Jeff Jackson did something politicians rarely do last week. He bowed out of a race he could win.
Jackson, a state lawmaker from Charlotte, was involved in one of the most-watched political battles in the country: the race for a U.S. Senate seat in North Carolina. The Republican primary is already a cage match. Our most recent ex-president endorsed U.S. Rep. Ted Budd over former Gov. Pat McCrory, and a conservative lobbying group followed up by sending out an anti-McCrory mailer the size of an IKEA catalog. In return, McCrory tweeted that he once “deployed the National Guard when Antifa tried to take over.” Nobody else knows what he’s talking about, either.
On the Democratic side, things were quieter. Jackson was running against Cheri Beasley, former chief justice of the North Carolina Supreme Court. They emphasized their own strengths instead of their opponent’s flaws. But there was an unavoidable tension underneath, because Beasley is a Black woman, and Jackson is a white man.
Only two Black women in our history have been U.S. senators. No matter what you think of her politics, Beasley is clearly qualified to become the third. So here’s the thorny question: Even if you like Jackson — even if you think he’d be a better senator — is that more important than making the Senate more diverse?
This, of course, is not just a question about the Senate. It’s about all kinds of jobs in American life, from welders to flight attendants to football coaches. For centuries, our society held back qualified minorities and women. Who knows how many Einsteins we lost, how many Lincolns, how many Neil Armstrongs, because the dominant white male culture didn’t give anyone else a chance.

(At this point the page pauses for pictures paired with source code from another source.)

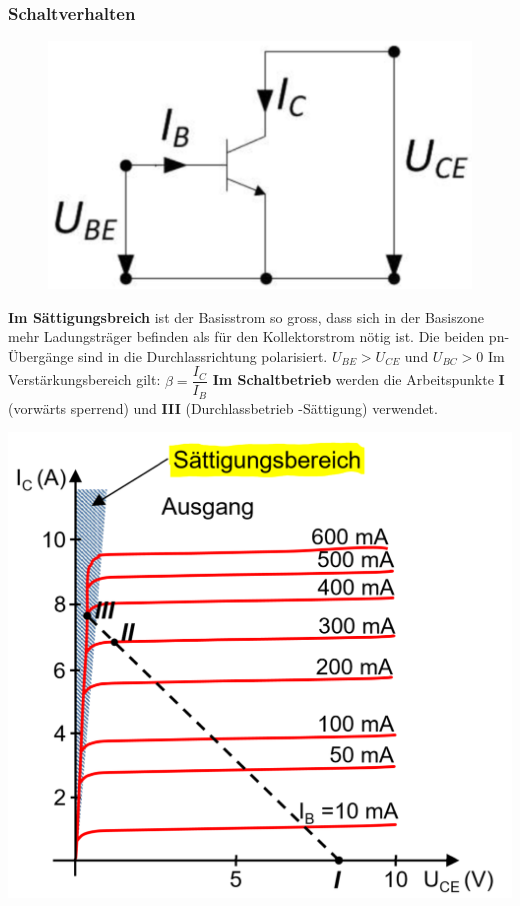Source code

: \subsubsection{Schaltverhalten}
\begin{minipage}{0.6\linewidth}
    \begin{figure}
        \includegraphics[width=\linewidth]{images/npnTransemitter}
    \end{figure}
    \raggedright
    \textbf{Im Sättigungsbreich} ist der Basisstrom so gross, dass sich in der Basiszone mehr Ladungsträger befinden als für den Kollektorstrom nötig ist.\newline\newline
    Die beiden pn-Übergänge sind in die Durchlassrichtung polarisiert.\newline
    $ U_{BE}>U_{CE} $ und $ U_{BC}>0 $\newline\newline
    Im Verstärkungsbereich gilt: $ \beta = \dfrac{I_C}{I_B} $\newline \newline
    \textbf{Im Schaltbetrieb} werden die Arbeitspunkte \textbf{I} (vorwärts sperrend) und \textbf{III} (Durchlassbetrieb -Sättigung) verwendet.
\end{minipage}
\begin{minipage}{0.4\linewidth}
    \includegraphics[width=0.8\linewidth]{images/npnTranskennlinie}
\end{minipage}
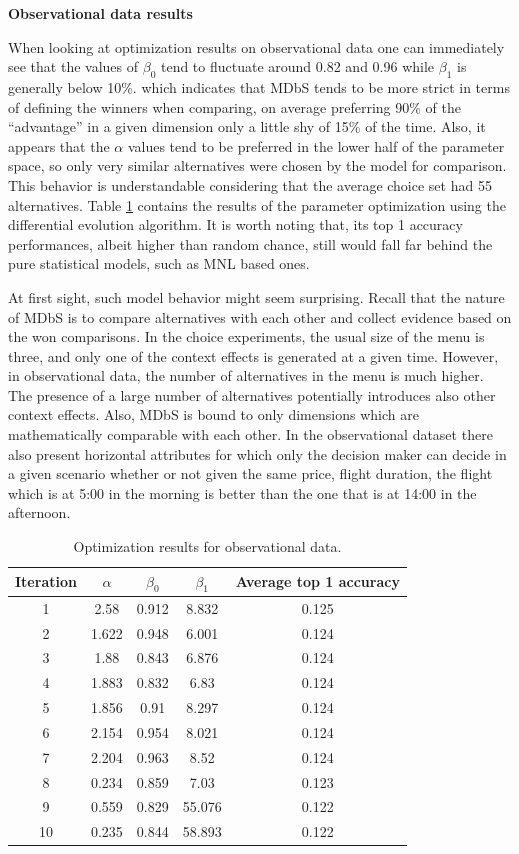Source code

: \documentclass[a4paper,12pt]{article}
\begin{document}
\textbf{Observational data results}


When looking at optimization results on observational data one can immediately see that the values of $\beta_0$ tend to fluctuate around 0.82 and 0.96 while $\beta_1$ is generally below 10\%.  which indicates that MDbS tends to be more strict in terms of defining the winners when comparing, on average preferring 90\% of the ``advantage'' in a given dimension only a little shy of 15\% of the time. Also, it appears that the $\alpha$ values tend to be preferred in the lower half of the parameter space, so only very similar alternatives were chosen by the model for comparison. This behavior is understandable considering that the average choice set had 55 alternatives. Table \ref{tab:optimizationAmadeusResults} contains the results of the parameter optimization using the differential evolution algorithm. It is worth noting that, its top 1 accuracy performances, albeit higher than random chance, still would fall far behind the pure statistical models, such as MNL based ones. 

At first sight, such model behavior might seem surprising. Recall that the nature of MDbS is to compare alternatives with each other and collect evidence based on the won comparisons. In the choice experiments, the usual size of the menu is three, and only one of the context effects is generated at a given time. However, in observational data, the number of alternatives in the menu is much higher. The presence of a large number of alternatives potentially introduces also other context effects. Also, MDbS is bound to only dimensions which are mathematically comparable with each other. In the observational dataset there also present horizontal attributes for which only the decision maker can decide in a given scenario whether or not given the same price, flight duration, the flight which is at 5:00 in the morning is better than the one that is at 14:00 in the afternoon.

\begin{table}
\centering
\begin{tabular}{ccccc}
\hline
Iteration & $\alpha$ & $\beta_0$ & $\beta_1$ & Average top 1 accuracy \\
\hline
1 & 2.58 & 0.912 & 8.832 & 0.125 \\
2 & 1.622 & 0.948 & 6.001 & 0.124 \\
3 & 1.88 & 0.843 & 6.876 & 0.124 \\
4 & 1.883 & 0.832 & 6.83 & 0.124 \\
5 & 1.856 & 0.91 & 8.297 & 0.124 \\
6 & 2.154 & 0.954 & 8.021 & 0.124 \\
7 & 2.204 & 0.963 & 8.52 & 0.124 \\
8 & 0.234 & 0.859 & 7.03 & 0.123 \\
9 & 0.559 & 0.829 & 55.076 & 0.122 \\
10 & 0.235 & 0.844 & 58.893 & 0.122 \\
\hline
\end{tabular}
\caption{Optimization results for observational data.}
\label{tab:optimizationAmadeusResults}
\end{table}
\end{document}
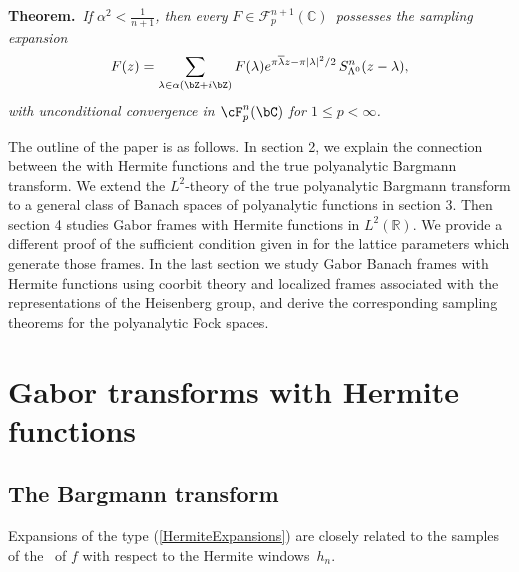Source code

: \documentclass[12pt]{amsart}
\theoremstyle{plain}
\numberwithin{equation}{section}
\begin{document}
\textbf{Theorem.}\emph{\ If }$\alpha ^2 <\frac{1}{n+1}$\emph{, then every }$%
F\in \mathcal{F}_{p}^{n+1}(%
\mathbb{C}
)$\emph{\ possesses the sampling expansion}%
\begin{equation*}
F(z)=\sum_{\lambda \in \alpha (\bZ +i\bZ )} F(\lambda )e^{\pi \overline{%
\lambda }z-\pi \left\vert \lambda \right\vert ^{2}/2} \, S_{\Lambda ^0
}^{n}(z-\lambda ),
\end{equation*}%
\emph{with unconditional convergence in $\cF ^n_p(\bC )$ for $1\leq p<\infty 
$. }

\vspace{ 3 mm}

The outline of the paper is as follows. In section 2, we explain the
connection between the \stft with Hermite functions and the true
polyanalytic Bargmann transform. We extend the $L^{2}$-theory of the true
polyanalytic Bargmann transform to a general class of Banach spaces of
polyanalytic functions in section 3. Then section 4 studies Gabor frames
with Hermite functions in $L^{2}(%
\mathbb{R}
)$. We provide a different proof of the sufficient condition given in \cite%
{CharlyYura} for the lattice parameters which generate those frames. In the
last section we study Gabor Banach frames with Hermite functions using
coorbit theory and localized frames associated with the representations of
the Heisenberg group, and derive the corresponding sampling theorems for the
polyanalytic Fock spaces.

\section{Gabor transforms with Hermite functions}

\subsection{The Bargmann transform}

Expansions of the type (\ref{HermiteExpansions}) are closely related to the
samples of the \stft\ of $f$ with respect to the Hermite windows\ $h_{n}$.
\end{document}

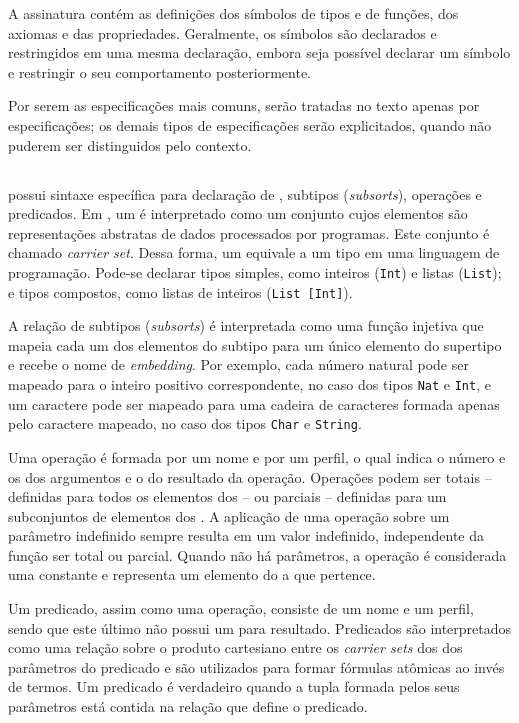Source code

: A assinatura contém as definições dos símbolos de tipos e de funções, dos axiomas e das propriedades.
Geralmente, os símbolos são declarados e restringidos em uma mesma declaração, embora seja possível declarar um símbolo e restringir o seu comportamento posteriormente.

Por serem as especificações mais comuns, serão tratadas no texto apenas por especificações; os demais tipos de especificações serão explicitados, quando não puderem ser distinguidos pelo contexto.

\subsection{\CASL}
\CASL possui sintaxe específica para declaração de \sorts, subtipos (\textit{subsorts}), operações e predicados.
Em \CASL, um \sort é interpretado como um conjunto cujos elementos são representações abstratas de dados processados por programas.
Este conjunto é chamado \textit{carrier set}.
Dessa forma, um \sort equivale a um tipo em uma linguagem de programação.
Pode-se declarar tipos simples, como inteiros (\Verb.Int.) e listas (\Verb.List.); e tipos compostos, como listas de inteiros (\Verb.List [Int].).

A relação de subtipos (\textit{subsorts}) é interpretada como uma função injetiva que mapeia cada um dos elementos do subtipo para um único elemento do supertipo e recebe o nome de \textit{embedding}.
Por exemplo, cada número natural pode ser mapeado para o inteiro positivo correspondente, no caso dos tipos \Verb.Nat. e \Verb.Int., e um caractere pode ser mapeado para uma cadeira de caracteres formada apenas pelo caractere mapeado, no caso dos tipos \Verb.Char. e \Verb.String..

Uma operação é formada por um nome e por um perfil, o qual indica o número e os \sorts dos argumentos e o \sort do resultado da operação.
Operações podem ser totais -- definidas para todos os elementos dos \sorts{} -- ou parciais -- definidas para um subconjuntos de elementos dos \sorts.
A aplicação de uma operação sobre um parâmetro indefinido sempre resulta em um valor indefinido, independente da função ser total ou parcial.
Quando não há parâmetros, a operação é considerada uma constante e representa um elemento do \sort a que pertence.

Um predicado, assim como uma operação, consiste de um nome e um perfil, sendo que este último não possui um \sort para resultado.
Predicados são interpretados como uma relação sobre o produto cartesiano entre os \textit{carrier sets} dos \sorts dos parâmetros do predicado e são utilizados para formar fórmulas atômicas ao invés de termos.
Um predicado é verdadeiro quando a tupla formada pelos seus parâmetros está contida na relação que define o predicado.

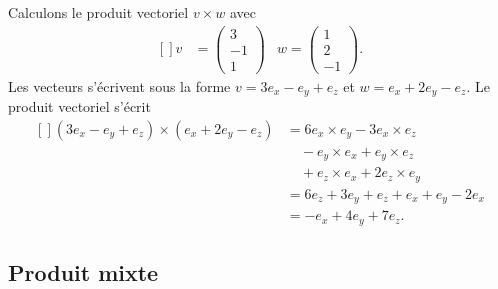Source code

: \begin{example}
	Calculons le produit vectoriel \( v\times w\) avec
	\begin{equation}
		\begin{aligned}[]
			v & =\begin{pmatrix}
				     3  \\
				     -1 \\
				     1
			     \end{pmatrix} & w=\begin{pmatrix}
				                       1 \\
				                       2 \\
				                       -1
			                       \end{pmatrix}.
		\end{aligned}
	\end{equation}
	Les vecteurs s'écrivent sous la forme \( v=3e_x-e_y+e_z\) et \( w=e_x+2e_y-e_z\). Le produit vectoriel s'écrit
	\begin{equation}
		\begin{aligned}[]
			(3e_x-e_y+e_z)\times (e_x+2e_y-e_z) & =6e_x\times e_y-3e_x\times e_z         \\
			                                    & \quad -e_y\times e_x + e_y\times e_z   \\
			                                    & \quad + e_z\times e_x + 2e_z\times e_y \\
			                                    & =6e_z+3e_y+e_z+e_x+e_y-2e_x            \\
			                                    & =-e_x+4e_y+7e_z.
		\end{aligned}
	\end{equation}
\end{example}

\subsection{Produit mixte}

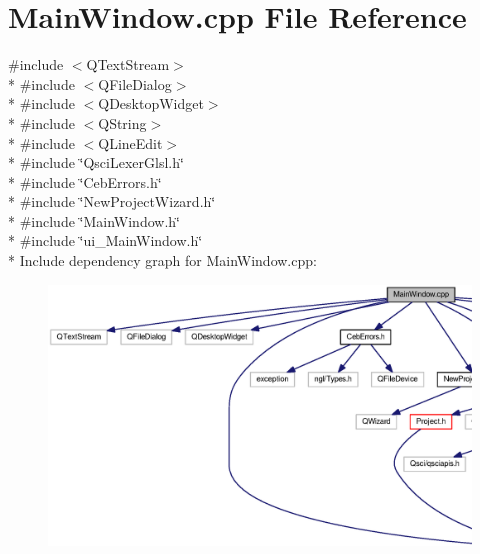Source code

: \section{Main\-Window.\-cpp File Reference}
\label{_main_window_8cpp}
{\ttfamily \#include $<$Q\-Text\-Stream$>$}\\*
{\ttfamily \#include $<$Q\-File\-Dialog$>$}\\*
{\ttfamily \#include $<$Q\-Desktop\-Widget$>$}\\*
{\ttfamily \#include $<$Q\-String$>$}\\*
{\ttfamily \#include $<$Q\-Line\-Edit$>$}\\*
{\ttfamily \#include \char`\"{}Qsci\-Lexer\-Glsl.\-h\char`\"{}}\\*
{\ttfamily \#include \char`\"{}Ceb\-Errors.\-h\char`\"{}}\\*
{\ttfamily \#include \char`\"{}New\-Project\-Wizard.\-h\char`\"{}}\\*
{\ttfamily \#include \char`\"{}Main\-Window.\-h\char`\"{}}\\*
{\ttfamily \#include \char`\"{}ui\-\_\-\-Main\-Window.\-h\char`\"{}}\\*
Include dependency graph for Main\-Window.\-cpp\-:\nopagebreak
\begin{figure}[H]
\begin{center}
\leavevmode
\includegraphics[width=350pt]{_main_window_8cpp__incl}
\end{center}
\end{figure}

The first part of the equation is changing our laws and attitudes to provide equal opportunities. We’ve made a lot of progress on that in the last 50 years. But there’s an even trickier part that comes next. Allowing qualified minorities to step up might also mean, in some cases, that white men need to take a step back.
That feels unfair. It is unfair. We should sit with that feeling for a while. Because it’s exactly what Black people and women in this country have felt forever.
The one thing we should mention here is that Beasley was leading the race anyway. She had raised more money and racked up key endorsements. But Jackson still had a real shot. He told Axios’ Michael Graff that his advisers said he’d have to go negative to win, and he refused. But whatever the reason, Jackson undoubtedly knew the math. There have been nearly 2,000 senators in our nation’s history. Two of them have been Black women.
There’s an F. Scott Fitzgerald line that goes something like, the test of intelligence is the ability to hold two opposing ideas in your head at the same time. It’s possible to think that Jackson might have been the better candidate, but Beasley should win anyway. I wonder if, somewhere down deep, Jackson feels that way, too.